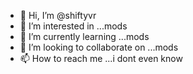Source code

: - 👋 Hi, I’m @shiftyvr
- 👀 I’m interested in ...mods
- 🌱 I’m currently learning ...mods
- 💞️ I’m looking to collaborate on ...mods
- 📫 How to reach me ...i dont even know

<!---
shiftyvr/shiftyvr is a ✨ special ✨ repository because its `README.md` (this file) appears on your GitHub profile.
You can click the Preview link to take a look at your changes.
--->
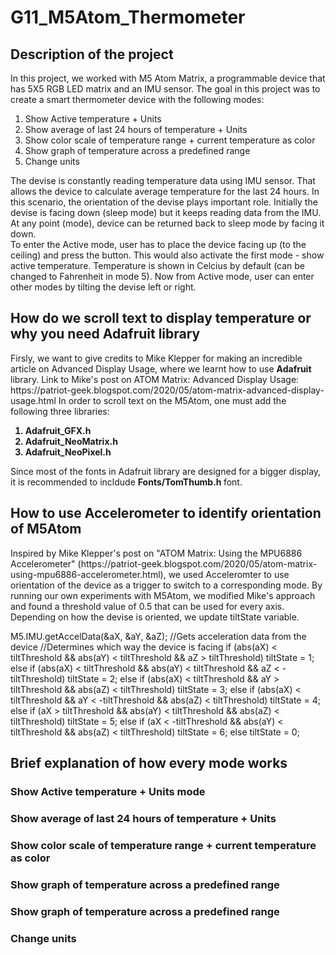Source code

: # G11_M5Atom_Thermometer
<h2> Description of the project </h2> 
<p>
 In this project, we worked with M5 Atom Matrix, a programmable device that has 5X5 RGB LED matrix and an IMU sensor. The goal in this project was to create a smart thermometer device with the following modes: <br> 
<ol> 
<li> Show Active temperature + Units </li>
<li> Show average of last 24 hours of temperature + Units </li>
<li> Show color scale of temperature range + current temperature as color </li>
<li> Show graph of temperature across a predefined range </li>
<li> Change units </li>
</ol>
The devise is constantly reading temperature data using IMU sensor. That allows the device to calculate average temperature for the last 24 hours. In this scenario, the orientation of the devise plays important role. Initially the devise is facing down (sleep mode) but it keeps reading data from the IMU. At any point (mode), device can be returned back to sleep mode by facing it down. <br> 
To enter the Active mode, user has to place the device facing up (to the ceiling) and press the button. This would also activate the first mode - show active temperature. Temperature is shown in Celcius by default (can be changed to Fahrenheit in mode 5). Now from Active mode, user can enter other modes by tilting the devise left or right. 
</p>
<h2> How do we scroll text to display temperature or why you need <strong> Adafruit </strong> library </h2> 
<p> Firsly, we want to give credits to Mike Klepper for making an incredible article on Advanced Display Usage, where we learnt how to use <strong> Adafruit </strong> library. Link to Mike's post on ATOM Matrix: Advanced Display Usage: https://patriot-geek.blogspot.com/2020/05/atom-matrix-advanced-display-usage.html
In order to scroll text on the M5Atom, one must add the following three libraries: 
<ol>
<strong>
<li> Adafruit_GFX.h </li>
<li> Adafruit_NeoMatrix.h </li>
<li> Adafruit_NeoPixel.h </li>  
</strong>
</ol>
Since most of the fonts in Adafruit library are designed for a bigger display, it is recommended to incldude <strong> Fonts/TomThumb.h </strong> font.
</p> 
<h2> How to use Accelerometer to identify orientation of M5Atom </h2> 
<p> 
Inspired by Mike Klepper's post on "ATOM Matrix: Using the MPU6886 Accelerometer" (https://patriot-geek.blogspot.com/2020/05/atom-matrix-using-mpu6886-accelerometer.html), we used Acceleromter to use orientation of the device as a trigger to switch to a corresponding mode. By running our own experiments with M5Atom, we modified Mike's approach and found a threshold value of 0.5 that can be used for every axis. Depending on how the devise is oriented, we update tiltState variable. 
 </p>
    M5.IMU.getAccelData(&aX, &aY, &aZ);  //Gets acceleration data from the device
   //Determines which way the device is facing
   if (abs(aX) < tiltThreshold && abs(aY) < tiltThreshold && aZ > tiltThreshold)
     tiltState = 1;
   else if (abs(aX) < tiltThreshold && abs(aY) < tiltThreshold && aZ < -tiltThreshold)
     tiltState = 2;
   else if (abs(aX) < tiltThreshold && aY > tiltThreshold && abs(aZ) < tiltThreshold)
     tiltState = 3;
   else if (abs(aX) < tiltThreshold && aY < -tiltThreshold && abs(aZ) < tiltThreshold)
     tiltState = 4;
   else if (aX > tiltThreshold && abs(aY) < tiltThreshold && abs(aZ) < tiltThreshold)
     tiltState = 5;
   else if (aX < -tiltThreshold && abs(aY) < tiltThreshold && abs(aZ) < tiltThreshold)
     tiltState = 6;
   else
     tiltState = 0;

<h2> Brief explanation of how every mode works </h2> 
<h3>  Show Active temperature + Units mode </h3> 
<p> 

</p>
<h3>  Show average of last 24 hours of temperature + Units </h3> 
<p> 

</p>
<h3>  Show color scale of temperature range + current temperature as color </h3> 
<p> 

</p>
<h3>  Show graph of temperature across a predefined range </h3> 
<p> 

</p>
<h3>  Show graph of temperature across a predefined range </h3> 
<p> 

</p>
<h3>  Change units  </h3> 
<p> 

</p>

——————

*Task description:*
Make an exact printout of the listing above, omitting the images.

*Response below:*
Source code

: - 👋 Hi, I’m @shiftyvr
- 👀 I’m interested in ...mods
- 🌱 I’m currently learning ...mods
- 💞️ I’m looking to collaborate on ...mods
- 📫 How to reach me ...i dont even know

<!---
shiftyvr/shiftyvr is a ✨ special ✨ repository because its `README.md` (this file) appears on your GitHub profile.
You can click the Preview link to take a look at your changes.
--->
Source code

: # G11_M5Atom_Thermometer
<h2> Description of the project </h2> 
<p>
 In this project, we worked with M5 Atom Matrix, a programmable device that has 5X5 RGB LED matrix and an IMU sensor. The goal in this project was to create a smart thermometer device with the following modes: <br> 
<ol> 
<li> Show Active temperature + Units </li>
<li> Show average of last 24 hours of temperature + Units </li>
<li> Show color scale of temperature range + current temperature as color </li>
<li> Show graph of temperature across a predefined range </li>
<li> Change units </li>
</ol>
The devise is constantly reading temperature data using IMU sensor. That allows the device to calculate average temperature for the last 24 hours. In this scenario, the orientation of the devise plays important role. Initially the devise is facing down (sleep mode) but it keeps reading data from the IMU. At any point (mode), device can be returned back to sleep mode by facing it down. <br> 
To enter the Active mode, user has to place the device facing up (to the ceiling) and press the button. This would also activate the first mode - show active temperature. Temperature is shown in Celcius by default (can be changed to Fahrenheit in mode 5). Now from Active mode, user can enter other modes by tilting the devise left or right. 
</p>
<h2> How do we scroll text to display temperature or why you need <strong> Adafruit </strong> library </h2> 
<p> Firsly, we want to give credits to Mike Klepper for making an incredible article on Advanced Display Usage, where we learnt how to use <strong> Adafruit </strong> library. Link to Mike's post on ATOM Matrix: Advanced Display Usage: https://patriot-geek.blogspot.com/2020/05/atom-matrix-advanced-display-usage.html
In order to scroll text on the M5Atom, one must add the following three libraries: 
<ol>
<strong>
<li> Adafruit_GFX.h </li>
<li> Adafruit_NeoMatrix.h </li>
<li> Adafruit_NeoPixel.h </li>  
</strong>
</ol>
Since most of the fonts in Adafruit library are designed for a bigger display, it is recommended to incldude <strong> Fonts/TomThumb.h </strong> font.
</p> 
<h2> How to use Accelerometer to identify orientation of M5Atom </h2> 
<p> 
Inspired by Mike Klepper's post on "ATOM Matrix: Using the MPU6886 Accelerometer" (https://patriot-geek.blogspot.com/2020/05/atom-matrix-using-mpu6886-accelerometer.html), we used Acceleromter to use orientation of the device as a trigger to switch to a corresponding mode. By running our own experiments with M5Atom, we modified Mike's approach and found a threshold value of 0.5 that can be used for every axis. Depending on how the devise is oriented, we update tiltState variable. 
 </p>
    M5.IMU.getAccelData(&aX, &aY, &aZ);  //Gets acceleration data from the device
   //Determines which way the device is facing
   if (abs(aX) < tiltThreshold && abs(aY) < tiltThreshold && aZ > tiltThreshold)
     tiltState = 1;
   else if (abs(aX) < tiltThreshold && abs(aY) < tiltThreshold && aZ < -tiltThreshold)
     tiltState = 2;
   else if (abs(aX) < tiltThreshold && aY > tiltThreshold && abs(aZ) < tiltThreshold)
     tiltState = 3;
   else if (abs(aX) < tiltThreshold && aY < -tiltThreshold && abs(aZ) < tiltThreshold)
     tiltState = 4;
   else if (aX > tiltThreshold && abs(aY) < tiltThreshold && abs(aZ) < tiltThreshold)
     tiltState = 5;
   else if (aX < -tiltThreshold && abs(aY) < tiltThreshold && abs(aZ) < tiltThreshold)
     tiltState = 6;
   else
     tiltState = 0;

<h2> Brief explanation of how every mode works </h2> 
<h3>  Show Active temperature + Units mode </h3> 
<p> 

</p>
<h3>  Show average of last 24 hours of temperature + Units </h3> 
<p> 

</p>
<h3>  Show color scale of temperature range + current temperature as color </h3> 
<p> 

</p>
<h3>  Show graph of temperature across a predefined range </h3> 
<p> 

</p>
<h3>  Show graph of temperature across a predefined range </h3> 
<p> 

</p>
<h3>  Change units  </h3> 
<p> 

</p>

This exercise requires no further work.